→ **Activity**
The answer should reproduce every entry exactly and contain no images.

→ **Supplied records**
***

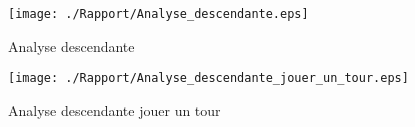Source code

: \begin{figure}[ht]
  \centering
  \texttt{[image: ./Rapport/Analyse\_descendante.eps]}
  \caption{Analyse descendante}
  \texttt{[image: ./Rapport/Analyse\_descendante\_jouer\_un\_tour.eps]}
  \caption{Analyse descendante jouer un tour}
\end{figure}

***

→ **Result of the exercise**
Source code

: \begin{figure}[ht]
  \centering
  \texttt{[image: ./Rapport/Analyse\_descendante.eps]}
  \caption{Analyse descendante}
  \texttt{[image: ./Rapport/Analyse\_descendante\_jouer\_un\_tour.eps]}
  \caption{Analyse descendante jouer un tour}
\end{figure}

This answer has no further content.